### [Try it]
What is needed is an exact copy of the lines from the start of the records below through the line with "Así como en", without the pictures.

Saved entries
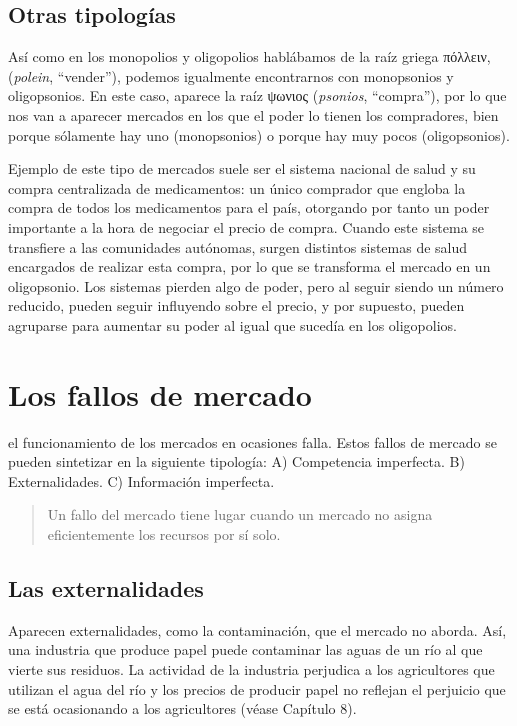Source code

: \documentclass[
]{book}
\begin{document}
\hypertarget{otras-tipologuxedas}{%
\section{Otras tipologías}\label{otras-tipologuxedas}}

Así como en los monopolios y oligopolios hablábamos de la raíz griega πόλλειν, (\emph{polein}, ``vender''), podemos igualmente encontrarnos con monopsonios y oligopsonios. En este caso, aparece la raíz ψωνιος (\emph{psonios}, ``compra''), por lo que nos van a aparecer mercados en los que el poder lo tienen los compradores, bien porque sólamente hay uno (monopsonios) o porque hay muy pocos (oligopsonios).

Ejemplo de este tipo de mercados suele ser el sistema nacional de salud y su compra centralizada de medicamentos: un único comprador que engloba la compra de todos los medicamentos para el país, otorgando por tanto un poder importante a la hora de negociar el precio de compra. Cuando este sistema se transfiere a las comunidades autónomas, surgen distintos sistemas de salud encargados de realizar esta compra, por lo que se transforma el mercado en un oligopsonio. Los sistemas pierden algo de poder, pero al seguir siendo un número reducido, pueden seguir influyendo sobre el precio, y por supuesto, pueden agruparse para aumentar su poder al igual que sucedía en los oligopolios.

\hypertarget{los-fallos-de-mercado}{%
\chapter{Los fallos de mercado}\label{los-fallos-de-mercado}}

el funcionamiento de los mercados en ocasiones falla. Estos fallos de mercado se pueden sintetizar en la siguiente tipología:
A) Competencia imperfecta.
B) Externalidades.
C) Información imperfecta.

\begin{quote}
Un fallo del mercado tiene lugar cuando un mercado no asigna eficientemente los recursos por sí solo.
\end{quote}

\hypertarget{las-externalidades}{%
\section{Las externalidades}\label{las-externalidades}}

Aparecen externalidades, como la contaminación, que el mercado no aborda. Así, una industria que produce papel puede contaminar las aguas de un río al que vierte sus residuos. La actividad de la industria perjudica a los agricultores que utilizan el agua del río y los precios de producir papel no reflejan el perjuicio que se está ocasionando a los agricultores (véase Capítulo 8).
\end{document}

### [Output for this exercise]
Source code

: \documentclass[
]{book}
\begin{document}
\hypertarget{otras-tipologuxedas}{%
\section{Otras tipologías}\label{otras-tipologuxedas}}

Así como en los monopolios y oligopolios hablábamos de la raíz griega πόλλειν, (\emph{polein}, ``vender''), podemos igualmente encontrarnos con monopsonios y oligopsonios. En este caso, aparece la raíz ψωνιος (\emph{psonios}, ``compra''), por lo que nos van a aparecer mercados en los que el poder lo tienen los compradores, bien porque sólamente hay uno (monopsonios) o porque hay muy pocos (oligopsonios).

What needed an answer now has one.